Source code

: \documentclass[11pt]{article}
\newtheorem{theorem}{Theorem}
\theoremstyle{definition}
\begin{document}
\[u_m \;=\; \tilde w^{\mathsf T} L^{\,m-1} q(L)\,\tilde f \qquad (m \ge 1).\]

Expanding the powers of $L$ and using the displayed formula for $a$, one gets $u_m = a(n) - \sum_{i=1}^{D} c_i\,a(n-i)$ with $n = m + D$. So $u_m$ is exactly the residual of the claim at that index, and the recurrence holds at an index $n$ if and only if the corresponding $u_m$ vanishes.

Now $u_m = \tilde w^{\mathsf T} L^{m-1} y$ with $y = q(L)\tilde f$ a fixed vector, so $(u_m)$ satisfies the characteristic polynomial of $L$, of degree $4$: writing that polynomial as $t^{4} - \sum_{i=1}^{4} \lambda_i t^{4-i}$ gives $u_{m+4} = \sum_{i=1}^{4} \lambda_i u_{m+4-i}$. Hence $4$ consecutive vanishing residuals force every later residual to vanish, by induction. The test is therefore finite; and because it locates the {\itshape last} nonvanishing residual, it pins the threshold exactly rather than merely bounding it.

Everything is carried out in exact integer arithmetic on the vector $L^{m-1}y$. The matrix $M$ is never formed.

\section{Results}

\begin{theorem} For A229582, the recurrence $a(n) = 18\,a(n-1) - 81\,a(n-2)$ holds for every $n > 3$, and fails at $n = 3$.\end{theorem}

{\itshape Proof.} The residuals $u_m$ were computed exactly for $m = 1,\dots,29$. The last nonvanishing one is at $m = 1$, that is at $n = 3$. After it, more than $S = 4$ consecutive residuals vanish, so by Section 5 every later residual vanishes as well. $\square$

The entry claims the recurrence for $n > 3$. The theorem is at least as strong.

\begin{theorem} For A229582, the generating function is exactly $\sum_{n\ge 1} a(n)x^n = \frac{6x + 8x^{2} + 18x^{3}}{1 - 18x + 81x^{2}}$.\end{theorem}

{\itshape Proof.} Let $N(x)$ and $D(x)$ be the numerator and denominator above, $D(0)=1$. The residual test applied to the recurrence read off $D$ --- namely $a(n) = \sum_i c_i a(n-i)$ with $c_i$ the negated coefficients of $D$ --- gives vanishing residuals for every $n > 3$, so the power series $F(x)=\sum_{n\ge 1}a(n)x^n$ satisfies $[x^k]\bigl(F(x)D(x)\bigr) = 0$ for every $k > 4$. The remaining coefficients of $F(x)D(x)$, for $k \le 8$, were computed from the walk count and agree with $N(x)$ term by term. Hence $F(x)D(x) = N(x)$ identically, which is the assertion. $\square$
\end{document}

...

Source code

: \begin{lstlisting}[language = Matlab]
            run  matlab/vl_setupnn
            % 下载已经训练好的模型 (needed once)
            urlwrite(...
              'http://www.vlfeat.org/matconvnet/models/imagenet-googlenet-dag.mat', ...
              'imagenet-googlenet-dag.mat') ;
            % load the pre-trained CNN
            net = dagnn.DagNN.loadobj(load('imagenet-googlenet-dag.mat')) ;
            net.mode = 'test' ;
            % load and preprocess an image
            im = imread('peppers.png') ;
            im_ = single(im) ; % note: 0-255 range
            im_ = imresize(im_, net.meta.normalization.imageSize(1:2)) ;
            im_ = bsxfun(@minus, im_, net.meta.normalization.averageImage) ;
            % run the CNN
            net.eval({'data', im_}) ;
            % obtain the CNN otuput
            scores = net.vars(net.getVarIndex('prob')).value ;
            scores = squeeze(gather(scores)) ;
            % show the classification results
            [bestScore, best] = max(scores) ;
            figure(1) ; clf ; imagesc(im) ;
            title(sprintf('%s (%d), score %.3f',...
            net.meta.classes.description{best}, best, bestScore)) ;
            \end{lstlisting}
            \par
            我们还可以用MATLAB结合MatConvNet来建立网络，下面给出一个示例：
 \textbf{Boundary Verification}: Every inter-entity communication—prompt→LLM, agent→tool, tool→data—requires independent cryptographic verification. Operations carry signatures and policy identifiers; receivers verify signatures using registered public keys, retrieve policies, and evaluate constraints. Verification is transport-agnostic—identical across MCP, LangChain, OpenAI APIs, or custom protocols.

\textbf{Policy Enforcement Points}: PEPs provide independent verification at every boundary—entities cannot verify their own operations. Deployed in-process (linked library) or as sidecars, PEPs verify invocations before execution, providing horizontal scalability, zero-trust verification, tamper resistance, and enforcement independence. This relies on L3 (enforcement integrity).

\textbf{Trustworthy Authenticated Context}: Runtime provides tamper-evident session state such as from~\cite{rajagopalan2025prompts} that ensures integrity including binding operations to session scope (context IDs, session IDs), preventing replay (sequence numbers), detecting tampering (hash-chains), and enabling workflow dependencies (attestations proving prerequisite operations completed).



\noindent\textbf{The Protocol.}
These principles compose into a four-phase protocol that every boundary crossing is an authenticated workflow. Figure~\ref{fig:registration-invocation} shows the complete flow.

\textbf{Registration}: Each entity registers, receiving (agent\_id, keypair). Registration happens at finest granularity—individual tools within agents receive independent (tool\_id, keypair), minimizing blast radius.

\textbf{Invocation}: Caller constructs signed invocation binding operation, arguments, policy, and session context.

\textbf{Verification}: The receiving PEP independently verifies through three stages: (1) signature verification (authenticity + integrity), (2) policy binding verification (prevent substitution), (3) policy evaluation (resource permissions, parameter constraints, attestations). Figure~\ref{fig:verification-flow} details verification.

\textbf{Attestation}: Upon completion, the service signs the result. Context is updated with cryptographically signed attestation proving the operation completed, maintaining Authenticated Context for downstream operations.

Work request: All lines with the word "were" are needed; pull them from the entries and copy each.

Task response:
{\itshape Proof.} The residuals $u_m$ were computed exactly for $m = 1,\dots,29$. The last nonvanishing one is at $m = 1$, that is at $n = 3$. After it, more than $S = 4$ consecutive residuals vanish, so by Section 5 every later residual vanishes as well. $\square$
{\itshape Proof.} Let $N(x)$ and $D(x)$ be the numerator and denominator above, $D(0)=1$. The residual test applied to the recurrence read off $D$ --- namely $a(n) = \sum_i c_i a(n-i)$ with $c_i$ the negated coefficients of $D$ --- gives vanishing residuals for every $n > 3$, so the power series $F(x)=\sum_{n\ge 1}a(n)x^n$ satisfies $[x^k]\bigl(F(x)D(x)\bigr) = 0$ for every $k > 4$. The remaining coefficients of $F(x)D(x)$, for $k \le 8$, were computed from the walk count and agree with $N(x)$ term by term. Hence $F(x)D(x) = N(x)$ identically, which is the assertion. $\square$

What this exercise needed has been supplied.